### WHAT YOU ARE ASKED TO DO
In the listing below, the answer starts at the line that has "to a natural" and stops after the line that has "matrix satisfying the"; please repeat that part exactly and nothing more.
───── RECORDS FOR THIS TASK ─────
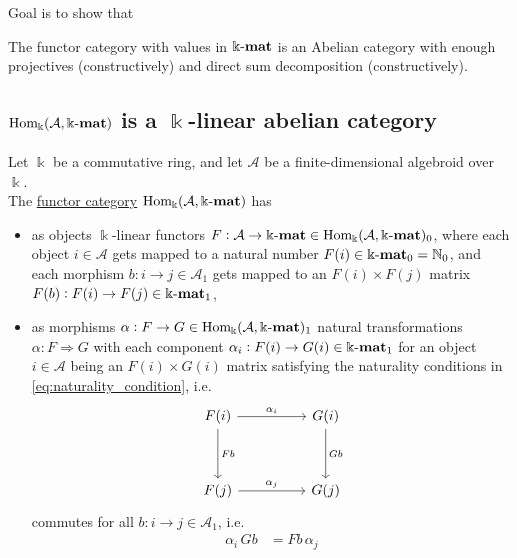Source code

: \label{sect:abelian_cat}
Goal is to show that

The functor category with values in $\Bbbk\textnormal{-}\mathbf{mat}$ is an Abelian category with enough projectives (constructively) and direct sum decomposition (constructively).

\subsection{$\mathrm{Hom_{\Bbbk}}(\mathcal{A},\Bbbk\textnormal{-}\mathbf{mat})$ is a $\Bbbk$-linear abelian category}

\begin{definition}
Let $\Bbbk$ be a commutative ring, and let $\mathcal{A}$ be a finite-dimensional algebroid over $\Bbbk$.\\
The \ul{functor category} $\mathrm{Hom_{\Bbbk}}(\mathcal{A},\Bbbk\textnormal{-}\mathbf{mat})$ has
\begin{itemize}
\item as objects $\Bbbk$-linear functors $F : \mathcal{A} \rightarrow \Bbbk\textnormal{-}\mathbf{mat} \in \mathrm{Hom_{\Bbbk}}(\mathcal{A},\Bbbk\textnormal{-}\mathbf{mat})_{0}$, where each
object $i \in \mathcal{A}$ gets mapped to a natural number $F(i) \in \Bbbk\textnormal{-}\mathbf{mat}_{0} = \mathbb{N}_{0}$, and each
morphism $b : i \rightarrow j \in \mathcal{A}_{1}$ gets mapped to an $F(i) \times F(j)$ matrix
$F(b) : F(i) \rightarrow F(j) \in \Bbbk\textnormal{-}\mathbf{mat}_{1}$,
\item as morphisms $\alpha : F \rightarrow G \in \mathrm{Hom_{\Bbbk}}(\mathcal{A},\Bbbk\textnormal{-}\mathbf{mat})_{1}$ natural transformations $\alpha : F \Rightarrow G$ with each component
$\alpha_{i} : F(i) \rightarrow G(i) \in \Bbbk\textnormal{-}\mathbf{mat}_{1}$ for an object $i \in \mathcal{A}$ being an $F(i) \times G(i)$ matrix satisfying the
naturality conditions in \eqref{eq:naturality_condition}, i.e.
\[
\begin{tikzcd}
F(i) \arrow[rr, "\alpha_{i}"] \arrow[dd, "Fb"] &  & G(i) \arrow[dd, "Gb"] \\
                                             &  &                     \\
F(j) \arrow[rr, "\alpha_{j}"]                &  & G(j)                
\end{tikzcd}
\]
commutes for all $b : i \rightarrow j \in \mathcal{A}_{1}$, i.e.
\begin{align}
\alpha_{i}\,Gb &= Fb\,\alpha_{j}
\end{align}
\end{itemize}
\end{definition}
─────
### ANSWER FOR THIS EXERCISE
object $i \in \mathcal{A}$ gets mapped to a natural number $F(i) \in \Bbbk\textnormal{-}\mathbf{mat}_{0} = \mathbb{N}_{0}$, and each
morphism $b : i \rightarrow j \in \mathcal{A}_{1}$ gets mapped to an $F(i) \times F(j)$ matrix
$F(b) : F(i) \rightarrow F(j) \in \Bbbk\textnormal{-}\mathbf{mat}_{1}$,
\item as morphisms $\alpha : F \rightarrow G \in \mathrm{Hom_{\Bbbk}}(\mathcal{A},\Bbbk\textnormal{-}\mathbf{mat})_{1}$ natural transformations $\alpha : F \Rightarrow G$ with each component
$\alpha_{i} : F(i) \rightarrow G(i) \in \Bbbk\textnormal{-}\mathbf{mat}_{1}$ for an object $i \in \mathcal{A}$ being an $F(i) \times G(i)$ matrix satisfying the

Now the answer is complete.